## AIM OF THE TASK
Using the records below, give again exactly the lines from the line that contains "- Dickens uses" through the line that contains "# Fred is a cheerful man", both ends included, and only those.

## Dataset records
==*==
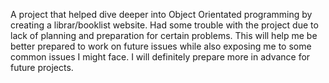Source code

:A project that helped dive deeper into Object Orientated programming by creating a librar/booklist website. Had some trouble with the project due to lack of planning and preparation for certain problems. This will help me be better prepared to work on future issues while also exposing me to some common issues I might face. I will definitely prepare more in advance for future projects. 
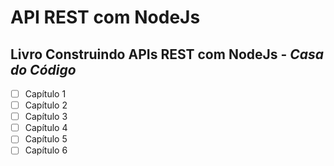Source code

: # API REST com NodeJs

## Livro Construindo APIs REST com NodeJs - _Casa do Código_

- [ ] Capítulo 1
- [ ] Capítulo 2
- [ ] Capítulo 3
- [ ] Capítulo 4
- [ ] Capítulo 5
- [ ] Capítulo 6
==*==
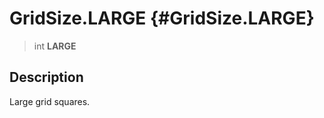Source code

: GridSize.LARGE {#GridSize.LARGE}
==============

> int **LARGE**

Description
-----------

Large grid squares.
==*==
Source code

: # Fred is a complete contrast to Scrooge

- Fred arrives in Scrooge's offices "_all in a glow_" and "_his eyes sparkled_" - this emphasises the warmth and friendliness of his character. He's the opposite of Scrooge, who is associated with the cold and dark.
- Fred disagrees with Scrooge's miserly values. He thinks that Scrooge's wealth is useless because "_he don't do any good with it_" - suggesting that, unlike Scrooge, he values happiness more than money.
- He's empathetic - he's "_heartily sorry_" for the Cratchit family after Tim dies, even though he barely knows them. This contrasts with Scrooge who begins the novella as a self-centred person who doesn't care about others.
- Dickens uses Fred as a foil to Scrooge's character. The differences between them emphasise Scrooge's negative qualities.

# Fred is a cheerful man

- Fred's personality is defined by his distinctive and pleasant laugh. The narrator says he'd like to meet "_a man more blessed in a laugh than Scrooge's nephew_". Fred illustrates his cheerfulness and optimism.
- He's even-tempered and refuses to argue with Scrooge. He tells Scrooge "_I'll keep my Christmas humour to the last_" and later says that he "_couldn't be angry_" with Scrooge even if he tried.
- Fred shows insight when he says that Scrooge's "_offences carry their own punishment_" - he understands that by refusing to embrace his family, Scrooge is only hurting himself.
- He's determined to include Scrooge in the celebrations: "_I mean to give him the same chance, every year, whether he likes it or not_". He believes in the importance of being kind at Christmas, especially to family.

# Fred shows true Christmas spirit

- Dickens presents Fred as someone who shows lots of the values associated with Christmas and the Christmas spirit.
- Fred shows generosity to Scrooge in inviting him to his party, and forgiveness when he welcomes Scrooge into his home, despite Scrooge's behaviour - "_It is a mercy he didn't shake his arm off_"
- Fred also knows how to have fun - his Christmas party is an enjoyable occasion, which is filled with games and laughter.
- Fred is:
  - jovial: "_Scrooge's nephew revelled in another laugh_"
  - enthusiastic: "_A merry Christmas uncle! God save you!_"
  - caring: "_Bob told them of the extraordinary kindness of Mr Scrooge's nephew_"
==*==
## TASK RESPONSE
- Dickens uses Fred as a foil to Scrooge's character. The differences between them emphasise Scrooge's negative qualities.

# Fred is a cheerful man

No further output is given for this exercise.